Problem ->
Below are some records. Print exactly the lines between the one holding "13.03 - 17.03)" and the one holding "compatibilité chez le client", inclusive, and nothing else.

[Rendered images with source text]
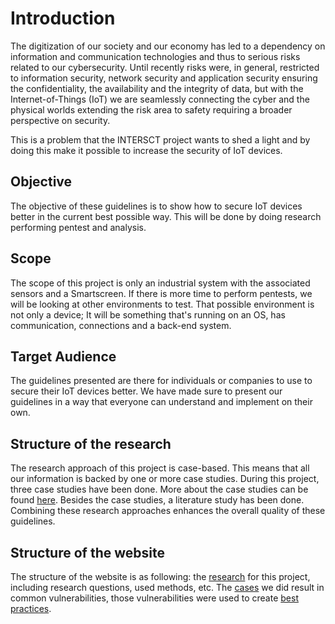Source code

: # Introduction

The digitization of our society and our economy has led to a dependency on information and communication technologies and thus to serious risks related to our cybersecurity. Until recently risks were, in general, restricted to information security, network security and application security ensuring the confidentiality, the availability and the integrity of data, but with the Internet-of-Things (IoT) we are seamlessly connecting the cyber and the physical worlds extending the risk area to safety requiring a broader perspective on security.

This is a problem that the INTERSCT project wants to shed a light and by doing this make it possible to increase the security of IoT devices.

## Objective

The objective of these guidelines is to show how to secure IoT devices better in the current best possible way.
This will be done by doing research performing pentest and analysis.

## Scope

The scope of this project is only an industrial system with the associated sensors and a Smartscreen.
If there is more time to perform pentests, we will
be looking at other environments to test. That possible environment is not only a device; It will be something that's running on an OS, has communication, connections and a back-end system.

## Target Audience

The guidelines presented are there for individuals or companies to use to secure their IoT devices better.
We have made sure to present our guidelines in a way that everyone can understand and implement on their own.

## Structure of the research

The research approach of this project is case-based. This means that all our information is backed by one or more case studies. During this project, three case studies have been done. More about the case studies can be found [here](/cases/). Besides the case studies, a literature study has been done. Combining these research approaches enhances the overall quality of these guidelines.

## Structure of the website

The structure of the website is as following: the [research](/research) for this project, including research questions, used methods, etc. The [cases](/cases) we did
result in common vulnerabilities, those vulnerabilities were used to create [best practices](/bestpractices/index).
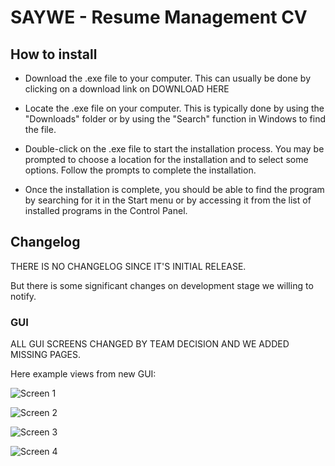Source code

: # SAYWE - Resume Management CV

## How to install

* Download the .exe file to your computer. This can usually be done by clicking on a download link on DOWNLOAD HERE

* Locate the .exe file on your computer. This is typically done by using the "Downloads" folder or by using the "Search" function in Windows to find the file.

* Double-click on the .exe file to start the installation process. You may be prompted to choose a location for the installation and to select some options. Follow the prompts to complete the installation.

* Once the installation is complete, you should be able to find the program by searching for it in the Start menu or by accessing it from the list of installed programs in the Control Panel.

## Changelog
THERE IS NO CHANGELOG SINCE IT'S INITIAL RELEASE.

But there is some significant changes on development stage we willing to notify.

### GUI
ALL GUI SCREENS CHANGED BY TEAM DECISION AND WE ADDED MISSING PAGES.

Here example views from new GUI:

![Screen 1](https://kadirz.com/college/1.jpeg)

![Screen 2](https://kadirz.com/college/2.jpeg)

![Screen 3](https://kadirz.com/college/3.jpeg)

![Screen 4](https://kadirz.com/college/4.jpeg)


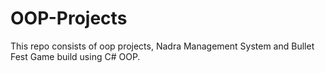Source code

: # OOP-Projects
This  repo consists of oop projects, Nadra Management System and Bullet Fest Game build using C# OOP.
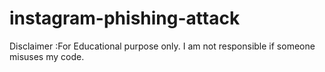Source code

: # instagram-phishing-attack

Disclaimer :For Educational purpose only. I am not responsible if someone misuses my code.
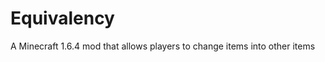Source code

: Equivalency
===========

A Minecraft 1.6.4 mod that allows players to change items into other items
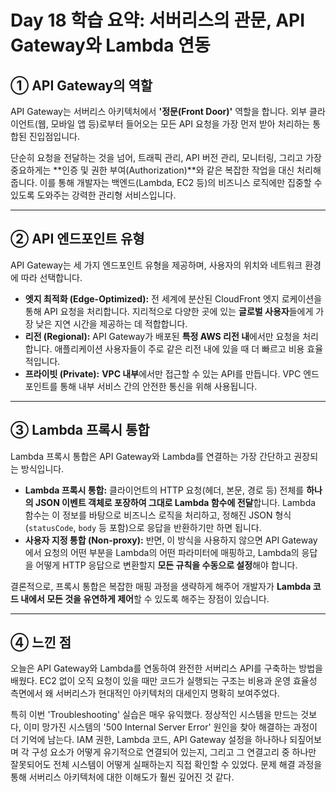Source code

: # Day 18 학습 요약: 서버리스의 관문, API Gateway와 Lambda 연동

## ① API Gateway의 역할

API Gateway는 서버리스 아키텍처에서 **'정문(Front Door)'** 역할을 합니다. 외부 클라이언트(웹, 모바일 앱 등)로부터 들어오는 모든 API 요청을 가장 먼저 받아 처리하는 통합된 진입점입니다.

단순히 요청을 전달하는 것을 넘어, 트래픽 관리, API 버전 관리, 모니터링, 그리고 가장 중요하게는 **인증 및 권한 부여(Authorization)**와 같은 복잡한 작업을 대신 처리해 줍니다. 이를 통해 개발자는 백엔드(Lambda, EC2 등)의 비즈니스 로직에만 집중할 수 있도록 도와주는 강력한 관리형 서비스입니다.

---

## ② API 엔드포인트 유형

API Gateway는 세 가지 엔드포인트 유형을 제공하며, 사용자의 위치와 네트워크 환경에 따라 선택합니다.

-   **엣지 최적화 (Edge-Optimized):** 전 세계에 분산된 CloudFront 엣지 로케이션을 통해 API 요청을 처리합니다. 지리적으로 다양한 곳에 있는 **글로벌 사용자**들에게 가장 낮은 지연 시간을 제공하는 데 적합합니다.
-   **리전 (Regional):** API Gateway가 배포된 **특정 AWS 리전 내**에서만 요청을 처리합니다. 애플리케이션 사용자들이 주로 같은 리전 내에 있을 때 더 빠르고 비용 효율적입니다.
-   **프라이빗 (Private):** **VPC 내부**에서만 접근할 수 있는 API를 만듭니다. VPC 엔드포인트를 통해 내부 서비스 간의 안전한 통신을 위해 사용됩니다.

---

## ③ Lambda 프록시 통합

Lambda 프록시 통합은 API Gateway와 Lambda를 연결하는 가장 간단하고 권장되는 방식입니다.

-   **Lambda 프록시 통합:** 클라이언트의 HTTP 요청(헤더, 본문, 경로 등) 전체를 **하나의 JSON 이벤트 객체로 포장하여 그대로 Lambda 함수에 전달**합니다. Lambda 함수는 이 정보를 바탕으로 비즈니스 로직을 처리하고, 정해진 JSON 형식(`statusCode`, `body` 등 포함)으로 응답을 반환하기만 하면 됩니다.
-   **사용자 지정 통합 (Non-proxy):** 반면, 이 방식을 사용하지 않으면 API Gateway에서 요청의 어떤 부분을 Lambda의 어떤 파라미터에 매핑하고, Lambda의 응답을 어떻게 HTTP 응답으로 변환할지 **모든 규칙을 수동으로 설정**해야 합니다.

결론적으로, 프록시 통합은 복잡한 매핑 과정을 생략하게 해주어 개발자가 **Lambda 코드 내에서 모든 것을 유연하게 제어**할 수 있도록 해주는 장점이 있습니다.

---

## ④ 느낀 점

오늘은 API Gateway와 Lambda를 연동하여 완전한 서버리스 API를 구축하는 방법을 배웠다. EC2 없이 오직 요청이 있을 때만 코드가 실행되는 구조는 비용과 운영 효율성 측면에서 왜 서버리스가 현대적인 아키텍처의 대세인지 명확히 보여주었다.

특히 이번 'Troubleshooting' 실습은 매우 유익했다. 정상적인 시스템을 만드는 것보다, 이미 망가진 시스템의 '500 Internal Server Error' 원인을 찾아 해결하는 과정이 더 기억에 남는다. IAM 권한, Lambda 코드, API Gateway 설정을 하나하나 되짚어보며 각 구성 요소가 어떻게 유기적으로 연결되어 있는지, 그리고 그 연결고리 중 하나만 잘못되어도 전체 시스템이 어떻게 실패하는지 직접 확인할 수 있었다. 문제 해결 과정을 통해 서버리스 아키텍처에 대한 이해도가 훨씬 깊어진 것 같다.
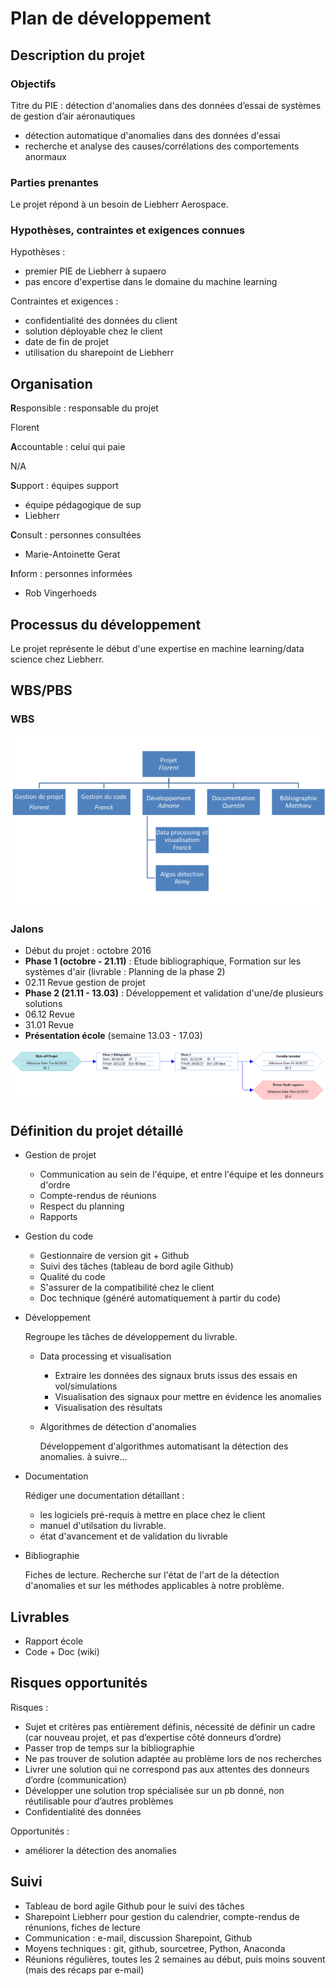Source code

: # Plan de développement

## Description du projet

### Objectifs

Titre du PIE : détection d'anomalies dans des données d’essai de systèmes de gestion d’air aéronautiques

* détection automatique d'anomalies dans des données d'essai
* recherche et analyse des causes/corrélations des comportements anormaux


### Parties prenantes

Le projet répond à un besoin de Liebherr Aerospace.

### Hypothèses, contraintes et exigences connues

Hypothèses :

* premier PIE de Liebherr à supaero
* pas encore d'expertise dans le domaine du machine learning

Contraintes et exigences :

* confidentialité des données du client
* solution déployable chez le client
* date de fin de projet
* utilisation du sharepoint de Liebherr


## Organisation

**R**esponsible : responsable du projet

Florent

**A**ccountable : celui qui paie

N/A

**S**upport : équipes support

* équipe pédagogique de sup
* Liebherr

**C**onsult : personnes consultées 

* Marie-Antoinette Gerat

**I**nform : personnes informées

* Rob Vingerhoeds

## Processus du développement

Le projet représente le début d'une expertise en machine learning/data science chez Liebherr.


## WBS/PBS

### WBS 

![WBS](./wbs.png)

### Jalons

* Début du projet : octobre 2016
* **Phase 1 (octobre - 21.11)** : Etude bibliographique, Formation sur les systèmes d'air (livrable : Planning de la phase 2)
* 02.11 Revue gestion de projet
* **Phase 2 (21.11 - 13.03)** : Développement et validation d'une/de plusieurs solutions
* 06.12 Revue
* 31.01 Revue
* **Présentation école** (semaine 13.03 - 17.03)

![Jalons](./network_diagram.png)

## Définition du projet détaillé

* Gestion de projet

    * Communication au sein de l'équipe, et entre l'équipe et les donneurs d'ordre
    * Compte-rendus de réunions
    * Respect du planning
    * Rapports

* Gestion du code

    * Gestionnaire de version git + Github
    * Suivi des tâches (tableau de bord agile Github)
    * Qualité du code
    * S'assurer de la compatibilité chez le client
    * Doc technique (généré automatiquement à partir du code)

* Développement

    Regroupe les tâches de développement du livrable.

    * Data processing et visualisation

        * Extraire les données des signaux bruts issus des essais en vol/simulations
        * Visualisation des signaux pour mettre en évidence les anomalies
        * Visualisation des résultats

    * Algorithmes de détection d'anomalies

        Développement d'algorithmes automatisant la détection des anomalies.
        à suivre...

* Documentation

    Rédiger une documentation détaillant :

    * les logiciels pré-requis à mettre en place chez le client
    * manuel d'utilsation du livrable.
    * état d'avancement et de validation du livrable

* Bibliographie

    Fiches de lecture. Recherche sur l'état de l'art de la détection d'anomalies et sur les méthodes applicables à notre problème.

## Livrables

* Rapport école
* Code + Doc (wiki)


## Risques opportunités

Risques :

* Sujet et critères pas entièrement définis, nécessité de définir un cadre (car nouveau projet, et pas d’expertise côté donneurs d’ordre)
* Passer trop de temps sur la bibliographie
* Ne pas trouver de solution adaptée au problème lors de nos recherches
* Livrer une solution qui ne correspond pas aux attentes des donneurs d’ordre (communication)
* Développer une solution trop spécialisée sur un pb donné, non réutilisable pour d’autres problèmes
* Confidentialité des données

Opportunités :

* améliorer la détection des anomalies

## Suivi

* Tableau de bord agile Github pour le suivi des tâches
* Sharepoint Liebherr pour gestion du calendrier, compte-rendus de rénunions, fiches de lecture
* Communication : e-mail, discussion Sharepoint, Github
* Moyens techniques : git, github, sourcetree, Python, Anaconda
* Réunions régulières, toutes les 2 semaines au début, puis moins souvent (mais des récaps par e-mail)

Written reply ->
* **Présentation école** (semaine 13.03 - 17.03)

![Jalons](./network_diagram.png)

## Définition du projet détaillé

* Gestion de projet

    * Communication au sein de l'équipe, et entre l'équipe et les donneurs d'ordre
    * Compte-rendus de réunions
    * Respect du planning
    * Rapports

* Gestion du code

    * Gestionnaire de version git + Github
    * Suivi des tâches (tableau de bord agile Github)
    * Qualité du code
    * S'assurer de la compatibilité chez le client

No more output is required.